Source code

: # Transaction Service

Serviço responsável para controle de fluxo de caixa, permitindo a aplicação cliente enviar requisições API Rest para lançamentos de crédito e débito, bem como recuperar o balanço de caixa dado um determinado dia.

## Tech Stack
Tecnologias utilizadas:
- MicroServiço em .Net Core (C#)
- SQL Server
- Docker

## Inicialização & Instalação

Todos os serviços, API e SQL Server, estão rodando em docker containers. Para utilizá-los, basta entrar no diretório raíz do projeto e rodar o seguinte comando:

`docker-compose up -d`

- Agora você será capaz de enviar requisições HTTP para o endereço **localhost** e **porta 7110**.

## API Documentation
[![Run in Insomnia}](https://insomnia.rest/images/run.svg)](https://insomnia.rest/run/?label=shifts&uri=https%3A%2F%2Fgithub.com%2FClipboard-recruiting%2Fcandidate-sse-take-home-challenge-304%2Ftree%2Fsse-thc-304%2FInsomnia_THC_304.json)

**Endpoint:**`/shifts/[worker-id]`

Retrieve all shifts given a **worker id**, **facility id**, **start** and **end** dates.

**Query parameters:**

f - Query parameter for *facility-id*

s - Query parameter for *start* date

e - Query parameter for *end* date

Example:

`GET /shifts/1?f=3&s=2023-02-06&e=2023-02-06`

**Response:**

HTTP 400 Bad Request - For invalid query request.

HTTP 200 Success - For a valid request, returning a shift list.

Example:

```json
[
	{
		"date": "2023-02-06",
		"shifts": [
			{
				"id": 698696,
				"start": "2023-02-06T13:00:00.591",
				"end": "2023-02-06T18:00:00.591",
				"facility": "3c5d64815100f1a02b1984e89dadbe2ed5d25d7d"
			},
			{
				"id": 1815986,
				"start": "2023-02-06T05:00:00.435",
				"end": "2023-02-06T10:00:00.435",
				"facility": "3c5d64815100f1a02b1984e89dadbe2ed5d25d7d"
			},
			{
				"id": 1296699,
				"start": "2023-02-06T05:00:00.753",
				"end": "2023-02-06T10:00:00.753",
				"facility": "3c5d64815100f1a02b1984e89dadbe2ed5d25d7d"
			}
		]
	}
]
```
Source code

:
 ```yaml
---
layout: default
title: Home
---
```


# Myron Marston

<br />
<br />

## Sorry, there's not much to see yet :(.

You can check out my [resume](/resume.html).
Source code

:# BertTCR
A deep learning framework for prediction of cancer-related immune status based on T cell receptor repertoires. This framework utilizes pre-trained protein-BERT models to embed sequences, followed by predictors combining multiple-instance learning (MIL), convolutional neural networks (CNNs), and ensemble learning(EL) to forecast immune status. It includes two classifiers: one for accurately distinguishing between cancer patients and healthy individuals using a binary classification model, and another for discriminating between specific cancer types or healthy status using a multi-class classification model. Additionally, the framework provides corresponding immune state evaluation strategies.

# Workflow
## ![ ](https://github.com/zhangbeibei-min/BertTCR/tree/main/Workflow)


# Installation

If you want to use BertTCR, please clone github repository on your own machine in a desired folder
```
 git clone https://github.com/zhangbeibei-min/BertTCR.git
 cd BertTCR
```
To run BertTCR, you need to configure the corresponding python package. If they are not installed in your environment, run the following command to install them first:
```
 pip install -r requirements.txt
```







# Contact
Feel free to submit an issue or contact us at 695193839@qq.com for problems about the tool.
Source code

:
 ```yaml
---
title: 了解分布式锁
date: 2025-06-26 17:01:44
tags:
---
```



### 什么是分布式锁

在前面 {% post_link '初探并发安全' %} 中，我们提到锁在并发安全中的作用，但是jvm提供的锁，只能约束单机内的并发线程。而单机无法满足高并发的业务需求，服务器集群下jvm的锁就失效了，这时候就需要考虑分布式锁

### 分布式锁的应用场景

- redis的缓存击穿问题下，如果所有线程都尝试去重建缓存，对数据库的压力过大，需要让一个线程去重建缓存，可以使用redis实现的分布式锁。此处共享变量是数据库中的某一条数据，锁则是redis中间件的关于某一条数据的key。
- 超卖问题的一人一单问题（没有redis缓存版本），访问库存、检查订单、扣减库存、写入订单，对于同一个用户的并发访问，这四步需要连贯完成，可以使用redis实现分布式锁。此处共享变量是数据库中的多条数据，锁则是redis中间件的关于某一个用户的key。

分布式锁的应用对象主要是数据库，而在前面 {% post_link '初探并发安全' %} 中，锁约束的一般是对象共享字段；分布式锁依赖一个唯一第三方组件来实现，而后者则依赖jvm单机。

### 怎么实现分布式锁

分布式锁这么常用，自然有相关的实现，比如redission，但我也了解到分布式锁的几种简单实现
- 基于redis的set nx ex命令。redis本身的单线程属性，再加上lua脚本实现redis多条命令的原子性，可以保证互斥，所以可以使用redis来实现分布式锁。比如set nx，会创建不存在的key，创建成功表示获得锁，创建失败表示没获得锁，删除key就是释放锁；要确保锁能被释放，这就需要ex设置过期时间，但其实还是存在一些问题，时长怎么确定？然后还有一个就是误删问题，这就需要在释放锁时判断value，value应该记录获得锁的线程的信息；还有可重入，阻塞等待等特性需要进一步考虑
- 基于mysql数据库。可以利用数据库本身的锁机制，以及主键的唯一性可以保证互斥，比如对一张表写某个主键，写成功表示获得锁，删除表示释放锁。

* [Instructions for the task] Produce a verbatim transcript of the material above.

* [Response]
Source code

: # Transaction Service

Serviço responsável para controle de fluxo de caixa, permitindo a aplicação cliente enviar requisições API Rest para lançamentos de crédito e débito, bem como recuperar o balanço de caixa dado um determinado dia.

## Tech Stack
Tecnologias utilizadas:
- MicroServiço em .Net Core (C#)
- SQL Server
- Docker

## Inicialização & Instalação

Todos os serviços, API e SQL Server, estão rodando em docker containers. Para utilizá-los, basta entrar no diretório raíz do projeto e rodar o seguinte comando:

`docker-compose up -d`

- Agora você será capaz de enviar requisições HTTP para o endereço **localhost** e **porta 7110**.

## API Documentation
[![Run in Insomnia}](https://insomnia.rest/images/run.svg)](https://insomnia.rest/run/?label=shifts&uri=https%3A%2F%2Fgithub.com%2FClipboard-recruiting%2Fcandidate-sse-take-home-challenge-304%2Ftree%2Fsse-thc-304%2FInsomnia_THC_304.json)

**Endpoint:**`/shifts/[worker-id]`

Retrieve all shifts given a **worker id**, **facility id**, **start** and **end** dates.

**Query parameters:**

f - Query parameter for *facility-id*

s - Query parameter for *start* date

e - Query parameter for *end* date

Example:

`GET /shifts/1?f=3&s=2023-02-06&e=2023-02-06`

**Response:**

HTTP 400 Bad Request - For invalid query request.

HTTP 200 Success - For a valid request, returning a shift list.

Example:

```json
[
	{
		"date": "2023-02-06",
		"shifts": [
			{
				"id": 698696,
				"start": "2023-02-06T13:00:00.591",
				"end": "2023-02-06T18:00:00.591",
				"facility": "3c5d64815100f1a02b1984e89dadbe2ed5d25d7d"
			},
			{
				"id": 1815986,
				"start": "2023-02-06T05:00:00.435",
				"end": "2023-02-06T10:00:00.435",
				"facility": "3c5d64815100f1a02b1984e89dadbe2ed5d25d7d"
			},
			{
				"id": 1296699,
				"start": "2023-02-06T05:00:00.753",
				"end": "2023-02-06T10:00:00.753",
				"facility": "3c5d64815100f1a02b1984e89dadbe2ed5d25d7d"
			}
		]
	}
]
```
Source code

:
 ```yaml
---
layout: default
title: Home
---
```


# Myron Marston

<br />
<br />

## Sorry, there's not much to see yet :(.

You can check out my [resume](/resume.html).
Source code

:# BertTCR
A deep learning framework for prediction of cancer-related immune status based on T cell receptor repertoires. This framework utilizes pre-trained protein-BERT models to embed sequences, followed by predictors combining multiple-instance learning (MIL), convolutional neural networks (CNNs), and ensemble learning(EL) to forecast immune status. It includes two classifiers: one for accurately distinguishing between cancer patients and healthy individuals using a binary classification model, and another for discriminating between specific cancer types or healthy status using a multi-class classification model. Additionally, the framework provides corresponding immune state evaluation strategies.

# Workflow
## ![ ](https://github.com/zhangbeibei-min/BertTCR/tree/main/Workflow)


# Installation

If you want to use BertTCR, please clone github repository on your own machine in a desired folder
```
 git clone https://github.com/zhangbeibei-min/BertTCR.git
 cd BertTCR
```
To run BertTCR, you need to configure the corresponding python package. If they are not installed in your environment, run the following command to install them first:
```
 pip install -r requirements.txt
```







# Contact
Feel free to submit an issue or contact us at 695193839@qq.com for problems about the tool.
Source code

:
 ```yaml
---
title: 了解分布式锁
date: 2025-06-26 17:01:44
tags:
---
```



### 什么是分布式锁

在前面 {% post_link '初探并发安全' %} 中，我们提到锁在并发安全中的作用，但是jvm提供的锁，只能约束单机内的并发线程。而单机无法满足高并发的业务需求，服务器集群下jvm的锁就失效了，这时候就需要考虑分布式锁

### 分布式锁的应用场景

- redis的缓存击穿问题下，如果所有线程都尝试去重建缓存，对数据库的压力过大，需要让一个线程去重建缓存，可以使用redis实现的分布式锁。此处共享变量是数据库中的某一条数据，锁则是redis中间件的关于某一条数据的key。
- 超卖问题的一人一单问题（没有redis缓存版本），访问库存、检查订单、扣减库存、写入订单，对于同一个用户的并发访问，这四步需要连贯完成，可以使用redis实现分布式锁。此处共享变量是数据库中的多条数据，锁则是redis中间件的关于某一个用户的key。

分布式锁的应用对象主要是数据库，而在前面 {% post_link '初探并发安全' %} 中，锁约束的一般是对象共享字段；分布式锁依赖一个唯一第三方组件来实现，而后者则依赖jvm单机。

### 怎么实现分布式锁

分布式锁这么常用，自然有相关的实现，比如redission，但我也了解到分布式锁的几种简单实现
- 基于redis的set nx ex命令。redis本身的单线程属性，再加上lua脚本实现redis多条命令的原子性，可以保证互斥，所以可以使用redis来实现分布式锁。比如set nx，会创建不存在的key，创建成功表示获得锁，创建失败表示没获得锁，删除key就是释放锁；要确保锁能被释放，这就需要ex设置过期时间，但其实还是存在一些问题，时长怎么确定？然后还有一个就是误删问题，这就需要在释放锁时判断value，value应该记录获得锁的线程的信息；还有可重入，阻塞等待等特性需要进一步考虑
- 基于mysql数据库。可以利用数据库本身的锁机制，以及主键的唯一性可以保证互斥，比如对一张表写某个主键，写成功表示获得锁，删除表示释放锁。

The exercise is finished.